Site Reliability Engineer
Job Details
Remote - Fort Mill, SC
Fully Remote
Full Time

Position Overview:

AccessOne is a leading provider of flexible, co-branded patient financing solutions. Founded by providers, our solution provides a consumer-focused experience which drives high patient satisfaction for our clients. We have helped over one million consumers afford out-of-pocket medical expenses for health systems nationwide.

We have an immediate need for a Site Reliability Engineer with responsibility for reliability, health, and performance of critical applications in the cloud. This opportunity is remote-eligible from the Eastern or Central time zones in the United States.
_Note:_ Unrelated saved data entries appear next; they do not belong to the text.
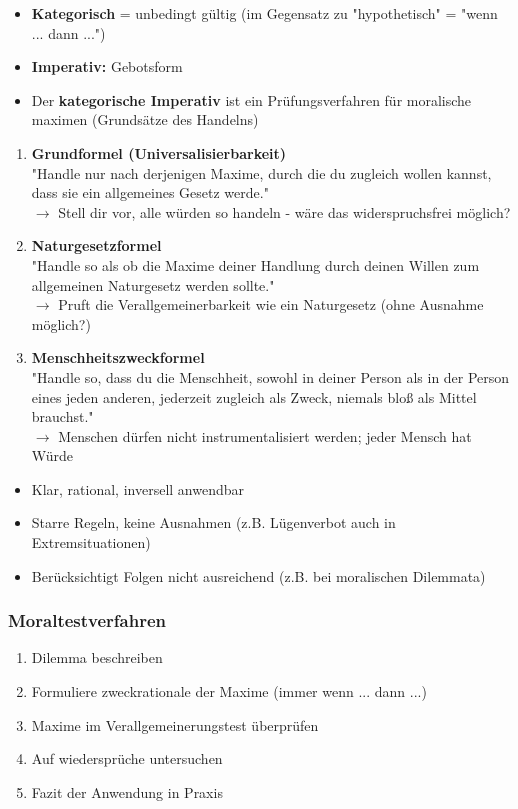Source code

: \begin{itemize}
    \item \textbf{Kategorisch} = unbedingt gültig (im Gegensatz zu "hypothetisch" = "wenn ... dann ...")
    \item \textbf{Imperativ:} Gebotsform
    \item Der \textbf{kategorische Imperativ} ist ein Prüfungsverfahren für moralische maximen (Grundsätze des Handelns)
\end{itemize}

\begin{enumerate}
    \item \textbf{Grundformel (Universalisierbarkeit)} \\
    "Handle nur nach derjenigen Maxime, durch die du zugleich wollen kannst, dass sie ein allgemeines Gesetz werde." \\
    $\rightarrow$ Stell dir vor, alle würden so handeln - wäre das widerspruchsfrei möglich?
    \item \textbf{Naturgesetzformel} \\
    "Handle so als ob die Maxime deiner Handlung durch deinen Willen zum allgemeinen Naturgesetz werden sollte." \\
    $\rightarrow$ Pruft die Verallgemeinerbarkeit wie ein Naturgesetz (ohne Ausnahme möglich?)
    \item \textbf{Menschheitszweckformel} \\
    "Handle so, dass du die Menschheit, sowohl in deiner Person als in der Person eines jeden anderen, jederzeit zugleich als Zweck, niemals bloß als Mittel brauchst." \\
    $\rightarrow$ Menschen dürfen nicht instrumentalisiert werden; jeder Mensch hat Würde
\end{enumerate}

\begin{itemize}
    \item Klar, rational, inversell anwendbar
    \item Starre Regeln, keine Ausnahmen (z.B. Lügenverbot auch in Extremsituationen)
    \item Berücksichtigt Folgen nicht ausreichend (z.B. bei moralischen Dilemmata)
\end{itemize}

\subsubsection{Moraltestverfahren}
\begin{enumerate}
    \item Dilemma beschreiben
    \item Formuliere zweckrationale der Maxime (immer wenn ... dann ...)
    \item Maxime im Verallgemeinerungstest überprüfen
    \item Auf wiedersprüche untersuchen
    \item Fazit der Anwendung in Praxis
\end{enumerate}


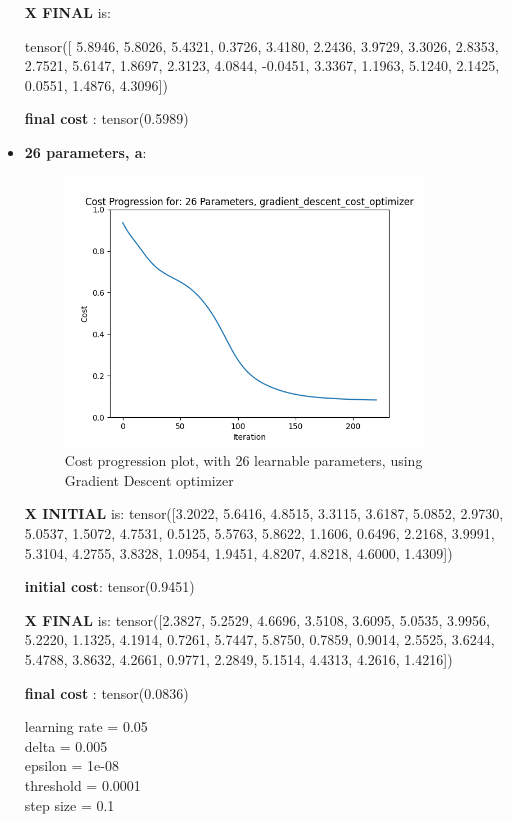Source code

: \documentclass[inscr,ack,preface]{diphdthesis}
\begin{document}
\begin{itemize}
\textbf{X FINAL} is:

 tensor([ 5.8946,  5.8026,  5.4321,  0.3726,  3.4180,  2.2436,  3.9729,  3.3026,
         2.8353,  2.7521,  5.6147,  1.8697,  2.3123,  4.0844, -0.0451,  3.3367,
         1.1963,  5.1240,  2.1425,  0.0551,  1.4876,  4.3096])

\textbf{final cost} : tensor(0.5989)

\item \textbf{26 parameters, a}:

\begin{figure}[ht]
\begin{center}
    \includegraphics[width=0.9\textwidth]{26.png}
    \caption{Cost progression plot, with 26 learnable parameters, using Gradient Descent optimizer} 
    \label{fig:enter-label}
    \end{center}
\end{figure}

\textbf{X INITIAL} is:
 tensor([3.2022, 5.6416, 4.8515, 3.3115, 3.6187, 5.0852, 2.9730, 5.0537, 1.5072,
        4.7531, 0.5125, 5.5763, 5.8622, 1.1606, 0.6496, 2.2168, 3.9991, 5.3104,
        4.2755, 3.8328, 1.0954, 1.9451, 4.8207, 4.8218, 4.6000, 1.4309])

\textbf{initial cost}: tensor(0.9451)

\textbf{X FINAL} is: 
 tensor([2.3827, 5.2529, 4.6696, 3.5108, 3.6095, 5.0535, 3.9956, 5.2220, 1.1325,
        4.1914, 0.7261, 5.7447, 5.8750, 0.7859, 0.9014, 2.5525, 3.6244, 5.4788,
        3.8632, 4.2661, 0.9771, 2.2849, 5.1514, 4.4313, 4.2616, 1.4216])

\textbf{final cost} : tensor(0.0836)

learning rate =  0.05 \\
delta =  0.005 \\
epsilon =  1e-08 \\
threshold =  0.0001\\ 
step size =  0.1 \\


\end{itemize}
\end{document}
It can also be based out of our headquarters in Fort Mill, SC.

What you can expect:

  • Learning, advocating, and adopting processes and industry best-practices
  • Gaining deep knowledge and understanding of our application ecosystem and services
  • Setting a high bar for reliability, quality, and operational efficiency through continuous improvement
  • Thinking, innovating, and engineering solutions to detect and solve complex problems, which are hard to solve using conventional tools
  • Analyze, design, and implement strategies across our cloud infrastructure with emphasis on security, traffic management, cluster configuration, monitoring and operations
  • Investigate issues and drive tickets from triage through to resolution
  • Conduct system tests and put processes in place to monitor security, performance, and availability of the service
  • Provide continuous feedback from the production environment to the development team
  • Set up telemetry (logs, metrics, and events) on production systems as well as deployment pipelines to create continuous real-time feedback mechanisms, providing insights to the development team
  • Drive automation efforts for, but not limited to, health checks, data corrections, and self-heal
  • Handle and address requests from the engineering team for configuration changes, permissions/access based on laid out security policies
  • Make recommendations to the development team on areas related to the reliability, maintainability, availability, security, and performance of the system as well as efficiency of the team
  • Metrics reporting and Dashboard creation
  • Perform root cause analysis and work to implement preventative measures
  • Incident, Problem, and Change ticket management
  • Coordination of release and change activity
  • Communicate to IT leadership and Business partners regarding major incidents

What you bring:

  • Are passionate about enabling teams to build, test and deploy software faster and more reliably
  • 5+ years enterprise experience with a diverse mix of SRE, DevOps, System Administration
  • Must be experienced in working with containers, orchestration (Kubernetes) and supportive monitoring configuration tools within the ecosystem
  • Must be an experienced script developer, comfortable developing shell scripts and at-least one or more scripting languages
  • Must be knowledgeable about integrating, configuring, deploying and managing centrally provided common cloud services (e.g., IAM, networking, logging, operating systems, containers)
  • Are knowledgeable about network, server, and application-status monitoring.
  • Comfortable deploying and configuring tools to suit evolving needs by setting up tools and dashboards (Ex: New Relic, CloudWatch, etc.)
  • Are experienced in working day-to-day with Git (version control), with knowledge of versioning, release and change management
  • Are knowledgeable about automated configuration management, infrastructure-as-code and orchestration: (e.g. CloudFormation, Terraform, Ansible, ARM)
  • Ability to be in an on-call rotation to support a production environment
  • Experience managing and monitoring real-world applications and services in the cloud
  • Experience building CI/CD pipelines
  • Security awareness throughout the stack
  • Experience working in a remote Agile environment
  • Exceptional troubleshooting skills with the ability to spot issues before they become problems
  • Curiosity and the desire to learn

Bonus points for:

  • Experience with microservices and serverless functions
  • Cloud computing experience, such as AWS and/or Azure
  • Experience with SOC2, HIPAA, PCI, or other regulatory or compliance standards
  • Experience with databases such as MS SQL, MySQL, NoSQL, Elasticsearch a plus

We understand the importance of offering quality compensation and benefits to our outstanding employees. Our commitment to your success is enhanced by our competitive compensation and an extensive benefits package. As an AccessOne employee, you will have access to top of the line medical, dental and vision benefits on day one. Other benefits available to all employees include but are not limited to 401(k) with company match, company paid life insurance, paid holidays, generous paid time off, tuition reimbursement, paid parental leave and flexible work schedules. We work to maintain the best possible environment for our employees, where people can learn and grow with the company with offerings such as remote work, casual dress code, volunteer opportunities, company competitions, career development, employee engagement, rewards & recognition and more. We strive to provide a collaborative, creative environment where each person feels encouraged to contribute to our processes, decisions, planning, and culture.

AccessOne is an equal opportunity employer, and all qualified applicants will receive consideration for employment without regard to race, color, religion, sex, national origin, disability status, protected veteran status, or any other characteristic protected by law.